During the phone call Robertson asked if APSU would like to inherit a private collection of original photography by photographers such as Bill Brandt and Bruce Barnbaum.
“I didn’t really know whether to take him seriously when he contacted me,” Bill Renkl, APSU art professor, said.
“I thought a smaller school would probably make better use of it, and maybe display it and use it better than a larger school with greater access and resources,” Robertson said.
He and his wife Nan, had been given the pieces by exhibited artists while they owned the Fifth Avenue Gallery of Photography in Scottsdale, Ariz. The photography pictured landscapes, architecture, interiors, figure studies, portraits and other abstract art.

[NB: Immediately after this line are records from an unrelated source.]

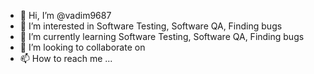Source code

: - 👋 Hi, I’m @vadim9687
- 👀 I’m interested in Software Testing, Software QA, Finding bugs
- 🌱 I’m currently learning Software Testing, Software QA, Finding bugs
- 💞️ I’m looking to collaborate on 
- 📫 How to reach me ...

<!---
vadim9687/vadim9687 is a ✨ special ✨ repository because its `README.md` (this file) appears on your GitHub profile.
You can click the Preview link to take a look at your changes.
--->
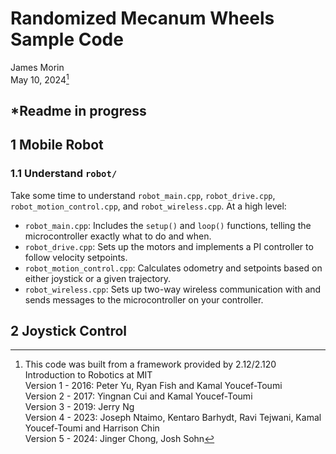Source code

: # Randomized Mecanum Wheels Sample Code

James Morin  
May 10, 2024[^1]

## *Readme in progress

## 1 Mobile Robot

### 1.1 Understand `robot/`

Take some time to understand `robot_main.cpp`, `robot_drive.cpp`, `robot_motion_control.cpp`, and `robot_wireless.cpp`. At a high level:
- `robot_main.cpp`: Includes the `setup()` and `loop()` functions, telling the microcontroller exactly what to do and when.
- `robot_drive.cpp`: Sets up the motors and implements a PI controller to follow velocity setpoints.
- `robot_motion_control.cpp`: Calculates odometry and setpoints based on either joystick or a given trajectory.
- `robot_wireless.cpp`: Sets up two-way wireless communication with and sends messages to the microcontroller on your controller.

## 2 Joystick Control




[^1]: This code was built from a framework provided by 2.12/2.120 Introduction to Robotics at MIT  
Version 1 - 2016: Peter Yu, Ryan Fish and Kamal Youcef-Toumi  
  Version 2 - 2017: Yingnan Cui and Kamal Youcef-Toumi  
  Version 3 - 2019: Jerry Ng  
  Version 4 - 2023: Joseph Ntaimo, Kentaro Barhydt, Ravi Tejwani, Kamal Youcef-Toumi and Harrison Chin  
  Version 5 - 2024: Jinger Chong, Josh Sohn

“One of the featured artists is Andre Kertesz, who is internationally known for his work which was mostly made in Budapest as a young man in the early 1890s, then in Paris in the ’20s and ’30s and then in New York City after moving to the U.S. in the ’40s,” said independent curator and art critic, Susan Bryant.
“I don’t know any university in Tennessee that has an original Kertesz and Bill Brandt,” Bryant said. “For middle America, or the South, this is probably one of the best collections I’m aware of.”
The exhibit “Modern Light: Selections from the Jim and Nan Robertson Collection,” opened Monday, Oct. 5, at 7 p.m. with a gallery talk presented by both Bryant and Robertson. The exhibit will remain open through Wednesday, Oct. 28.
“After the exhibit is closed, the photographs will be used in the classroom,” Bryant said. “I will be able to pull certain photos from the flat files in the gallery storage room and take them to class (or bring the class to the gallery) so that the students can look at them closely to discuss print quality and to encourage a discussion about content.”